Im Affekt: Kein Pendeln mehr nach Basel

Das Fricktal, diese kleine Idylle im Nordwesten des Aargaus, eingebettet zwischen Rhein und Jurakette, hat ja einiges zu bieten: Da sind die feinen Fricktaler Chriesi, die im Sommer rot und prall an den Bäumen baumeln. Da sind die Reben, die dank des milden und sonnigen Klimas in dieser Region gut gedeihen und deren Trauben zu Wein verarbeitet werden. Da gibt es zahlreiche Burgruinen in den Wäldern, in denen man ungestört Partys bis in den frühen Morgen feiern kann.
Was das Fricktal allerdings bisher nicht hatte, war ein Gymnasium. Und das war auch gut so. Hunderte von Schüler:innen wurden dadurch nach der Bezirksschule aus dem unteren Fricktal rauskatapultiert, reisten täglich mit dem Zug nach Muttenz im Baselland oder eine Station weiter nach Basel. Es war für viele der erste kleine Sprung in eine grössere Welt. Plötzlich waren zuvor unbekannte Dinge möglich: Zmittag auf dem Barfüsserplatz, Brockenhausbesuch im Kleinbasel mit anschliessendem Sprung in den Rhein oder spontane Kinobesuche. Doch damit ist nun für die meisten zukünftigen Unterfricktaler Gymnasiast:innen Schluss.
Diese Woche wurde die erste Kantonsschule des Fricktals eröffnet – weil Basel-Stadt und Baselland wegen Bevölkerungswachstum kaum mehr Fricktaler:innen aufnehmen, war das seit längerem überfällig. 130 Schüler:innen fanden am Montag den Weg in den Neubau in Stein, um dort bei einem Festakt von SVP-Bildungsdirektorin Martina Bircher empfangen zu werden. Diese sprach sich vor vier Jahren vehement gegen die Pflegeinitiative aus, weil von deren Umsetzung nur «Studierte» und Akademiker:innen profitieren würden, wie sie in der SRF-«Arena» behauptete. Dass nun ausgerechnet sie das neue Haus für zukünftige Akademiker:innen eröffnet, entbehrt nicht einer gewissen Ironie.

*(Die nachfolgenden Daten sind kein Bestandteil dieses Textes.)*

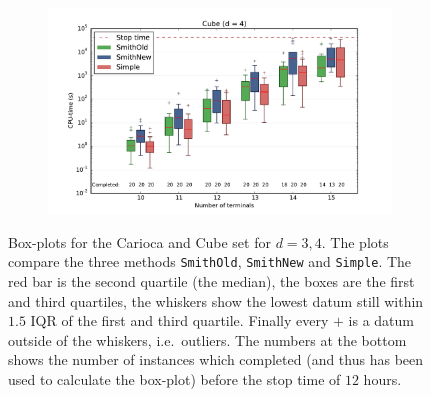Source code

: \begin{figure}[htbp]
\begin{subfigure}[t]{0.5\textwidth}
  \end{subfigure}%
  \begin{subfigure}[t]{0.5\textwidth}
    \includegraphics[width=\textwidth]{gfx/boxplots/plot_nvst_boxplot_d4_Cube_1}
  \end{subfigure}%
  \caption[Box-plots: \texttt{SmithOld} vs.\ \texttt{SmithNew} vs.\
  \texttt{Simple}]{Box-plots for the Carioca and Cube set for $d = 3, 4$. The
    plots compare the three methods \texttt{SmithOld}, \texttt{SmithNew} and
    \texttt{Simple}. The red bar is the second quartile (the median), the boxes
    are the first and third quartiles, the whiskers show the lowest datum still
    within $1.5$ IQR of the first and third quartile. Finally every $+$ is a datum
    outside of the whiskers, i.e.\ outliers. The numbers at the bottom shows the
    number of instances which completed (and thus has been used to calculate the
    box-plot) before the stop time of $12$ hours.\label{fig:boxplots-1}}
\end{figure}


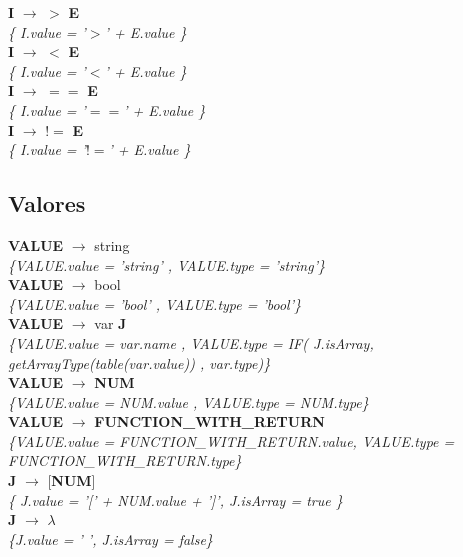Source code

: \documentclass[10pt,a4paper]{article}
\begin{document}
\textbf{I} $\rightarrow$ $>$ \textbf{E} \\
\textit{\{ I.value = '$>$' + E.value  \}} \\

\textbf{I} $\rightarrow$ $<$ \textbf{E}\\
\textit{\{ I.value = '$<$' + E.value  \}} \\

\textbf{I} $\rightarrow$ $==$ \textbf{E}\\
\textit{\{ I.value =  '$==$' + E.value  \}} \\

\textbf{I} $\rightarrow$ $!=$ \textbf{E}\\
\textit{\{ I.value =  '$!=$' + E.value  \}} \\

\subsection{Valores}
\textbf{VALUE} $\rightarrow$ string \\
\textit{\{VALUE.value =  'string' , VALUE.type = 'string'\}} \\


\textbf{VALUE} $\rightarrow$ bool   \\
\textit{\{VALUE.value =  'bool' , VALUE.type = 'bool'\}} \\


\textbf{VALUE} $\rightarrow$ var \textbf{J} \\
\textit{\{VALUE.value =  var.name , VALUE.type = IF( J.isArray, getArrayType(table(var.value)) , var.type)\}} \\


\textbf{VALUE} $\rightarrow$ \textbf{NUM}   \\
\textit{\{VALUE.value =  NUM.value , VALUE.type =  NUM.type\}} \\


\textbf{VALUE} $\rightarrow$ \textbf{FUNCTION\_WITH\_RETURN} \\
\textit{\{VALUE.value =  FUNCTION\_WITH\_RETURN.value, VALUE.type = FUNCTION\_WITH\_RETURN.type\}} \\

\textbf{J} $\rightarrow$ [\textbf{NUM}] \\
\textit{\{ J.value = '[' + NUM.value + ']', J.isArray = true   \}} \\

\textbf{J} $\rightarrow$ $\lambda$   \\
\textit{\{J.value = ' ', J.isArray = false\}} \\
\end{document}
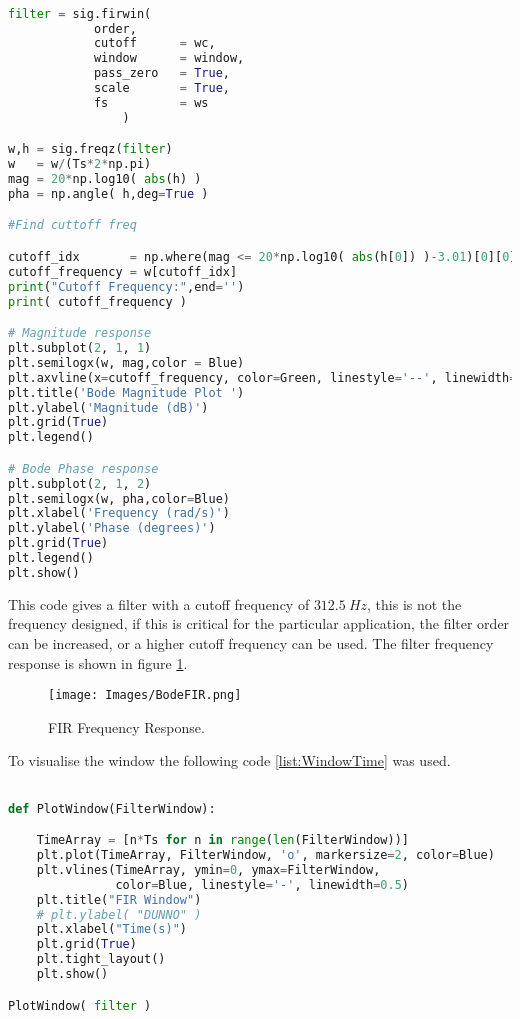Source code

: \vspace{1cm}
\label{list:FirDesign}
\begin{lstlisting}[language=python, caption = Specification Definition]

filter = sig.firwin(
            order,
            cutoff      = wc, 
            window      = window, 
            pass_zero   = True, 
            scale       = True,
            fs          = ws
                )

w,h = sig.freqz(filter)
w   = w/(Ts*2*np.pi)
mag = 20*np.log10( abs(h) )
pha = np.angle( h,deg=True )   

#Find cuttoff freq

cutoff_idx       = np.where(mag <= 20*np.log10( abs(h[0]) )-3.01)[0][0]
cutoff_frequency = w[cutoff_idx]
print("Cutoff Frequency:",end='')
print( cutoff_frequency )

# Magnitude response
plt.subplot(2, 1, 1)
plt.semilogx(w, mag,color = Blue)
plt.axvline(x=cutoff_frequency, color=Green, linestyle='--', linewidth=1,label="Cutoff Frequency")
plt.title('Bode Magnitude Plot ')
plt.ylabel('Magnitude (dB)')
plt.grid(True)
plt.legend()

# Bode Phase response
plt.subplot(2, 1, 2)
plt.semilogx(w, pha,color=Blue)
plt.xlabel('Frequency (rad/s)')
plt.ylabel('Phase (degrees)')
plt.grid(True)
plt.legend()
plt.show()
\end{lstlisting}

This code gives a filter with a cutoff frequency of $312.5~Hz$, this is not the frequency designed, if this is critical for the particular application, the filter order can be increased, or a higher cutoff frequency can be used. The filter frequency response is shown in figure \ref{fig:FIRBode}.

\begin{figure}[H]
    \centering
    \texttt{[image: Images/BodeFIR.png]}
    \caption{FIR Frequency Response.}
    \label{fig:FIRBode}
\end{figure}

To visualise the window the following code \ref{list:WindowTime} was used.

\label{list:WindowTime}
\begin{lstlisting}[language=python, caption = Specification Definition]

def PlotWindow(FilterWindow):

    TimeArray = [n*Ts for n in range(len(FilterWindow))]
    plt.plot(TimeArray, FilterWindow, 'o', markersize=2, color=Blue)
    plt.vlines(TimeArray, ymin=0, ymax=FilterWindow,
               color=Blue, linestyle='-', linewidth=0.5)
    plt.title("FIR Window")
    # plt.ylabel( "DUNNO" )
    plt.xlabel("Time(s)")
    plt.grid(True)
    plt.tight_layout()
    plt.show()

PlotWindow( filter )

\end{lstlisting}

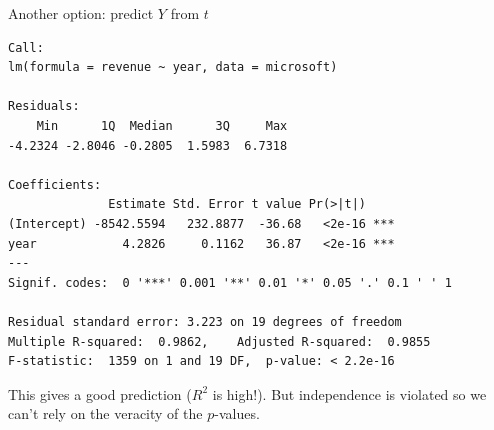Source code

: \documentclass{beamer}\usepackage[]{graphicx}\usepackage[]{color}
\makeatletter
\newenvironment{kframe}{%
 \def\at@end@of@kframe{}%
 \ifinner\ifhmode%
  \def\at@end@of@kframe{\end{minipage}}%
  \begin{minipage}{\columnwidth}%
 \fi\fi%
 \def\FrameCommand##1{\hskip\@totalleftmargin \hskip-\fboxsep
 \colorbox{shadecolor}{##1}\hskip-\fboxsep
     \hskip-\linewidth \hskip-\@totalleftmargin \hskip\columnwidth}%
 \MakeFramed {\advance\hsize-\width
   \@totalleftmargin\z@ \linewidth\hsize
   \@setminipage}}%
 {\par\unskip\endMakeFramed%
 \at@end@of@kframe}
\newenvironment{knitrout}{}{} %
\makeatother
\begin{document}
\begin{darkframes}
\begin{frame}[fragile]{Another option: predict $Y$ from $t$}
\begin{knitrout}
\begin{kframe}
\begin{verbatim}
Call:
lm(formula = revenue ~ year, data = microsoft)

Residuals:
    Min      1Q  Median      3Q     Max 
-4.2324 -2.8046 -0.2805  1.5983  6.7318 

Coefficients:
              Estimate Std. Error t value Pr(>|t|)    
(Intercept) -8542.5594   232.8877  -36.68   <2e-16 ***
year            4.2826     0.1162   36.87   <2e-16 ***
---
Signif. codes:  0 '***' 0.001 '**' 0.01 '*' 0.05 '.' 0.1 ' ' 1

Residual standard error: 3.223 on 19 degrees of freedom
Multiple R-squared:  0.9862,	Adjusted R-squared:  0.9855 
F-statistic:  1359 on 1 and 19 DF,  p-value: < 2.2e-16
\end{verbatim}
\end{kframe}
\end{knitrout}
      \pause
      This gives a good prediction ($R^2$ is high!). But independence is violated so we can't rely on the veracity of the $p$-values.
    \end{frame}    
  \end{darkframes}
\end{document}
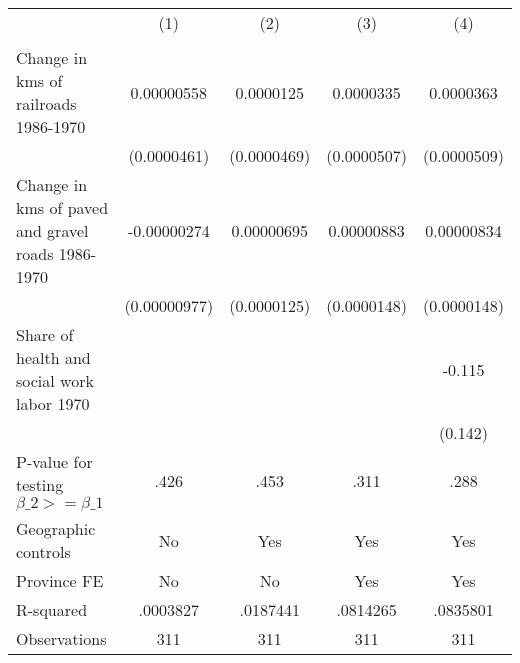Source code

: {
\def\sym#1{\ifmmode^{#1}\else\(^{#1}\)\fi}
\begin{tabular}{l*{4}{c}}
\hline\hline
                &\multicolumn{1}{c}{(1)}&\multicolumn{1}{c}{(2)}&\multicolumn{1}{c}{(3)}&\multicolumn{1}{c}{(4)}\\
                &\multicolumn{1}{c}{}&\multicolumn{1}{c}{}&\multicolumn{1}{c}{}&\multicolumn{1}{c}{}\\
\hline
Change in kms of railroads 1986-1970&0.00000558         &0.0000125         &0.0000335         &0.0000363         \\
                &(0.0000461)         &(0.0000469)         &(0.0000507)         &(0.0000509)         \\
[1em]
Change in kms of paved and gravel roads 1986-1970&-0.00000274         &0.00000695         &0.00000883         &0.00000834         \\
                &(0.00000977)         &(0.0000125)         &(0.0000148)         &(0.0000148)         \\
[1em]
Share of health and social work labor 1970&                  &                  &                  &   -0.115         \\
                &                  &                  &                  &  (0.142)         \\
\hline
P-value for testing $\beta\_{2} >= \beta\_{1}$&     .426         &     .453         &     .311         &     .288         \\
Geographic controls&       No         &      Yes         &      Yes         &      Yes         \\
Province FE     &       No         &       No         &      Yes         &      Yes         \\
R-squared       & .0003827         & .0187441         & .0814265         & .0835801         \\
Observations    &      311         &      311         &      311         &      311         \\
\hline\hline
\end{tabular}
}
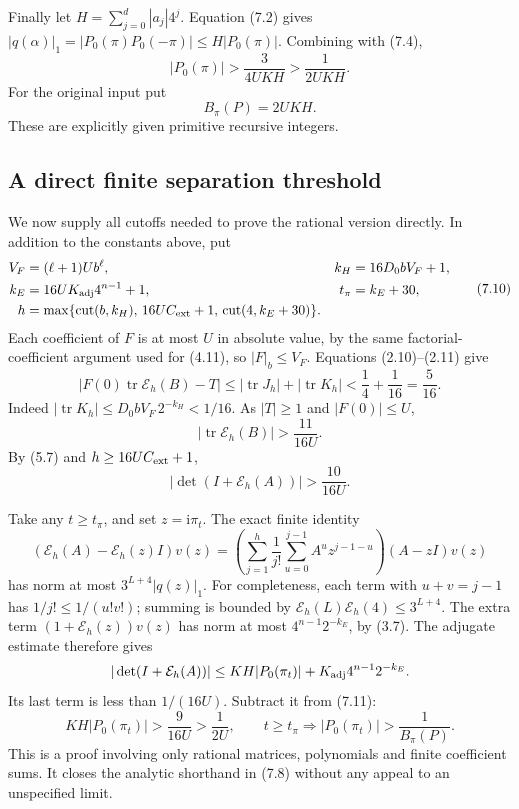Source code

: \documentclass[11pt]{article}
\theoremstyle{definition}
\newcommand{\ii}{\mathrm i}
\newcommand{\tr}{\operatorname{tr}}
\newcommand{\Exp}{\mathcal E}
\newcommand{\cut}{\operatorname{cut}}
\begin{document}
Finally let \(H=\sum_{j=0}^d|a_j|4^j\).
Equation (7.2) gives
\(|q(\alpha)|_1=|P_0(\pi)P_0(-\pi)|\le H|P_0(\pi)|\).
Combining with (7.4),
\[
 |P_0(\pi)|>\frac{3}{4UKH}>\frac1{2UKH}.
 \tag{7.8}
\]
For the original input put
\[
 \boxed{B_\pi(P)=2UKH}. \tag{7.9}
\]
These are explicitly given primitive recursive integers.

\subsection{A direct finite separation threshold}\label{sec:pi-finite}

We now supply all cutoffs needed to prove the rational version directly.
In addition to the constants above, put
\[
 \begin{aligned}
 V_F&=(\ell+1)U b^\ell,&
 k_H&=16D_0bV_F+1,\\
 k_E&=16U K_{\rm adj}4^{n-1}+1,&
 t_\pi&=k_E+30,\\
 h&=\max\{\cut(b,k_H),\,16UC_{\rm ext}+1,\,
                       \cut(4,k_E+30)\}.
 \end{aligned} \tag{7.10}
\]
Each coefficient of \(F\) is at most \(U\) in absolute value, by the
same factorial-coefficient argument used for (4.11), so
\(|F|_b\le V_F\).
Equations (2.10)--(2.11) give
\[
 |F(0)\tr\Exp_h(B)-T|
 \le|\tr J_h|+|\tr K_h|
 <\frac14+\frac1{16}=\frac5{16}.
\]
Indeed \(|\tr K_h|\le D_0bV_F\,2^{-k_H}<1/16\).
As \(|T|\ge1\) and \(|F(0)|\le U\),
\[
 |\tr\Exp_h(B)|>\frac{11}{16U}.
\]
By (5.7) and \(h\ge16UC_{\rm ext}+1\),
\[
 |\det(I+\Exp_h(A))|>\frac{10}{16U}. \tag{7.11}
\]

Take any \(t\ge t_\pi\), and set \(z=\ii\pi_t\).
The exact finite identity
\[
 (\Exp_h(A)-\Exp_h(z)I)v(z)
 =\left(\sum_{j=1}^h\frac1{j!}
                    \sum_{u=0}^{j-1}A^uz^{j-1-u}\right)
                    (A-zI)v(z)
 \tag{7.12}
\]
has norm at most \(3^{L+4}|q(z)|_1\).
For completeness, each term with \(u+v=j-1\) has
\(1/j!\le1/(u!v!)\); summing is bounded by
\(\Exp_h(L)\Exp_h(4)\le3^{L+4}\).
The extra term \((1+\Exp_h(z))v(z)\) has norm at most
\(4^{n-1}2^{-k_E}\), by (3.7).
The adjugate estimate therefore gives
\[
 |\det(I+\Exp_h(A))|
 \le K H|P_0(\pi_t)|+K_{\rm adj}4^{n-1}2^{-k_E}.
\]
Its last term is less than \(1/(16U)\).
Subtract it from (7.11):
\[
 KH|P_0(\pi_t)|>\frac9{16U}>\frac1{2U},
 \qquad
 t\ge t_\pi\Longrightarrow
 |P_0(\pi_t)|>\frac1{B_\pi(P)}.
 \tag{7.13}
\]
This is a proof involving only rational matrices, polynomials and
finite coefficient sums. It closes the analytic shorthand in (7.8)
without any appeal to an unspecified limit.
\end{document}
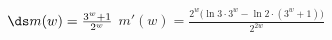 {$\ds m(w) = \frac{3^w+1}{2^w}$
}
{$m'(w) = \frac{2^w\big(\ln 3\cdot 3^w-\ln 2\cdot (3^w+1)\big)}{2^{2w}}$
}

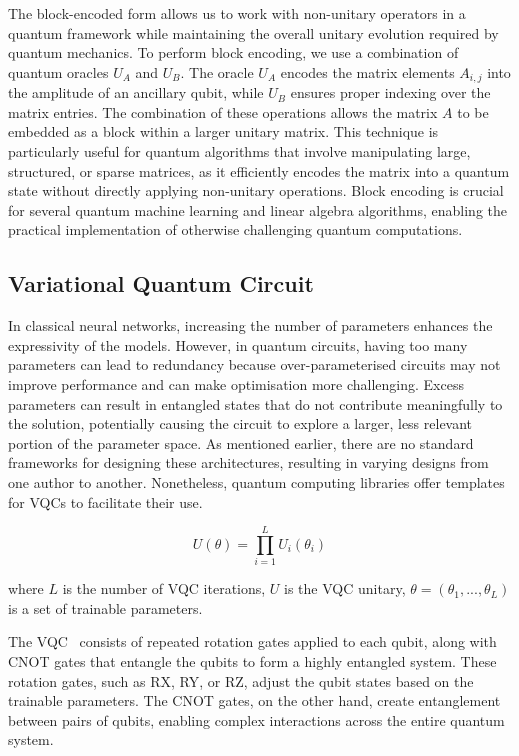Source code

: \begin{itemize}
    The block-encoded form allows us to work with non-unitary
    operators in a quantum framework while maintaining the overall
    unitary evolution required by quantum mechanics.
    To perform block encoding, we use a combination of quantum
    oracles \( U_A \) and \( U_B \). The oracle \( U_A \) encodes the
    matrix elements \( A_{i,j} \) into the amplitude of an ancillary
    qubit, while \( U_B \) ensures proper indexing over the matrix
    entries. The combination of these operations allows the matrix \(
    A \) to be embedded as a block within a larger unitary matrix.
    This technique is particularly useful for quantum algorithms that
    involve manipulating large, structured, or sparse matrices, as it
    efficiently encodes the matrix into a quantum state without
    directly applying non-unitary operations. Block encoding is
    crucial for several quantum machine learning and linear algebra
    algorithms, enabling the practical implementation of otherwise
    challenging quantum computations.
\end{itemize}

\subsection{Variational Quantum Circuit}
\label{subsec:variational_quantum_circuit}
In classical neural networks, increasing the number of parameters
enhances the expressivity of the models. However, in quantum
circuits, having too many parameters can lead to redundancy because
over-parameterised circuits may not improve performance and can make
optimisation more challenging. Excess parameters can result in
entangled states that do not contribute meaningfully to the solution,
potentially causing the circuit to explore a larger, less relevant
portion of the parameter space. As mentioned earlier, there are no
standard frameworks for designing these architectures, resulting in
varying designs from one author to another. Nonetheless, quantum
computing libraries offer templates for \glspl{VQC} to facilitate their use.

\begin{equation}
  U(\theta) = \prod_{i=1}^{L} U_{i}(\theta_i)
\end{equation}

where \(L\) is the number of \gls{VQC}
iterations, \(U\) is the \gls{VQC} unitary,
\(\theta=(\theta_1,...,\theta_L )\) is a set of trainable parameters.

The \acrlong{VQC}~\cite{li2023quantum} consists of
repeated rotation gates applied to each qubit, along with CNOT gates
that entangle the qubits to form a highly entangled system. These
rotation gates, such as RX, RY, or RZ, adjust the qubit states based
on the trainable parameters. The CNOT gates, on the other hand,
create entanglement between pairs of qubits, enabling complex
interactions across the entire quantum system.

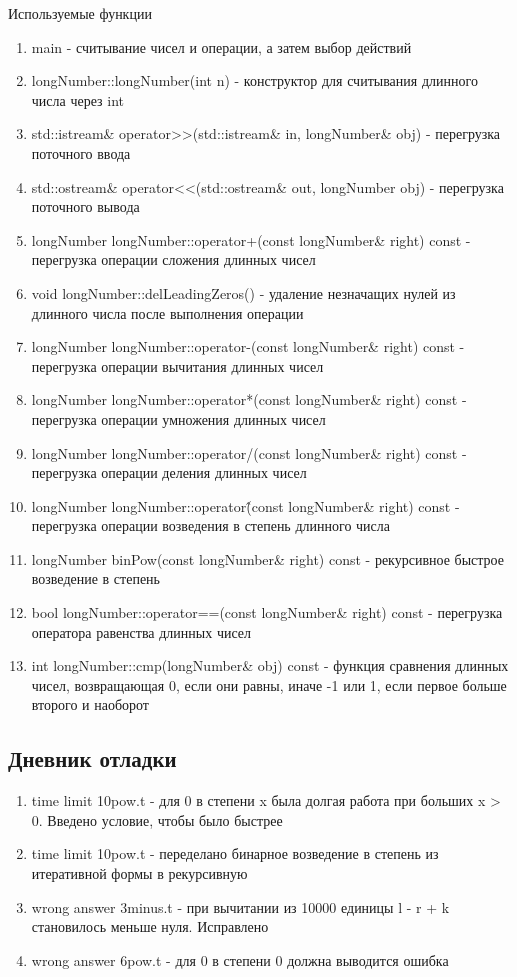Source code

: \documentclass[12pt]{article}
\begin{document}
Используемые функции
\begin{enumerate}
\item main - считывание чисел и операции, а затем выбор действий
\item longNumber::longNumber(int n) - конструктор для считывания длинного числа через int
\item std::istream\& operator>>(std::istream\& in, longNumber\& obj) - перегрузка поточного ввода
\item std::ostream\& operator<<(std::ostream\& out, longNumber obj) - перегрузка поточного вывода
\item longNumber longNumber::operator+(const longNumber\& right) const - перегрузка операции сложения длинных чисел
\item void longNumber::delLeadingZeros() - удаление незначащих нулей из длинного числа после выполнения операции
\item longNumber longNumber::operator-(const longNumber\& right) const - перегрузка операции вычитания длинных чисел
\item longNumber longNumber::operator*(const longNumber\& right) const - перегрузка операции умножения длинных чисел
\item longNumber longNumber::operator/(const longNumber\& right) const - перегрузка операции деления длинных чисел
\item longNumber longNumber::operator\^(const longNumber\& right) const - перегрузка операции возведения в степень длинного числа
\item longNumber binPow(const longNumber\& right) const - рекурсивное быстрое возведение в степень
\item bool longNumber::operator==(const longNumber\& right) const - перегрузка оператора равенства длинных чисел
\item int longNumber::cmp(longNumber\& obj) const - функция сравнения длинных чисел, возвращающая 0, если они равны, иначе -1 или 1, если первое больше второго и наоборот
\end{enumerate}

\subsection*{Дневник отладки}
\begin{enumerate}
\item time limit 10pow.t - для 0 в степени x была долгая работа при больших x > 0. Введено условие, чтобы было быстрее
\item time limit 10pow.t - переделано бинарное возведение в степень из итеративной формы в рекурсивную
\item wrong answer 3minus.t - при вычитании из 10000 единицы l - r + k становилось меньше нуля. Исправлено
\item wrong answer 6pow.t - для 0 в степени 0 должна выводится ошибка
\end{enumerate}
\end{document}
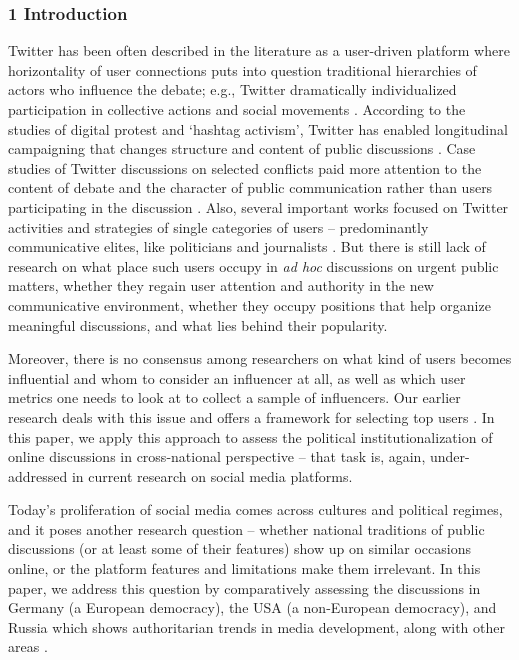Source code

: \subsubsection{1 Introduction}

Twitter has been often described in the literature as a user-driven platform where horizontality of user connections puts into question traditional hierarchies of actors who influence the debate; e.g., Twitter dramatically individualized participation in collective actions and social movements \cite{BennettSegerberg,BastosMercea}. According to the studies of digital protest and ‘hashtag activism’, Twitter has enabled longitudinal campaigning that changes structure and content of public discussions \cite{BonillaRosa}. Case studies of Twitter discussions on selected conflicts paid more attention to the content of debate and the character of public communication rather than users participating in the discussion \cite{BonillaRosa,GroshekTandoc}. Also, several important works focused on Twitter activities and strategies of single categories of users -- predominantly communicative elites, like politicians and journalists \cite{BaumannFabianLessmann,LasorsaLewisHolton}. But there is still lack of research on what place such users occupy in \textit{ad hoc} discussions on urgent public matters, whether they regain user attention and authority in the new communicative environment, whether they occupy positions that help organize meaningful discussions, and what lies behind their popularity.

Moreover, there is no consensus among researchers on what kind of users becomes influential and whom to consider an influencer at all, as well as which user metrics one needs to look at to collect a sample of influencers. Our earlier research deals with this issue and offers a framework for selecting top users \cite{BodrunovaLitvinenkoNigmatullina,BodrunovaLitvinenkoBlekanov2016}. In this paper, we apply this approach to assess the political institutionalization of online discussions in cross-national perspective -- that task is, again, under-addressed in current research on social media platforms.

Today’s proliferation of social media comes across cultures and political regimes, and it poses another research question -- whether national traditions of public discussions (or at least some of their features) show up on similar occasions online, or the platform features and limitations make them irrelevant. In this paper, we address this question by comparatively assessing the discussions in Germany (a European democracy), the USA (a non-European democracy), and Russia which shows authoritarian trends in media development, along with other areas \cite{Toepfl2010,Sherstobitov,SmythOates,Denisova,BodrunovaLitvinenko}.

«130 Jugendliche müssen nun nicht mehr wie ihre Vorgänger nach Basel pendeln», schreibt die «Aargauer Zeitung» freudig. Und man möchte zurückschreien: «Leider!» Denn das war kein Müssen damals, sondern das grosse Glück.
Auch zynisch: Als «offenes Haus und einen zentralen Ort der Begegnung» bezeichnete Martina Bircher, die seit Jahren eine Politik des Ausschlusses betreibt, das neue Gymnasium.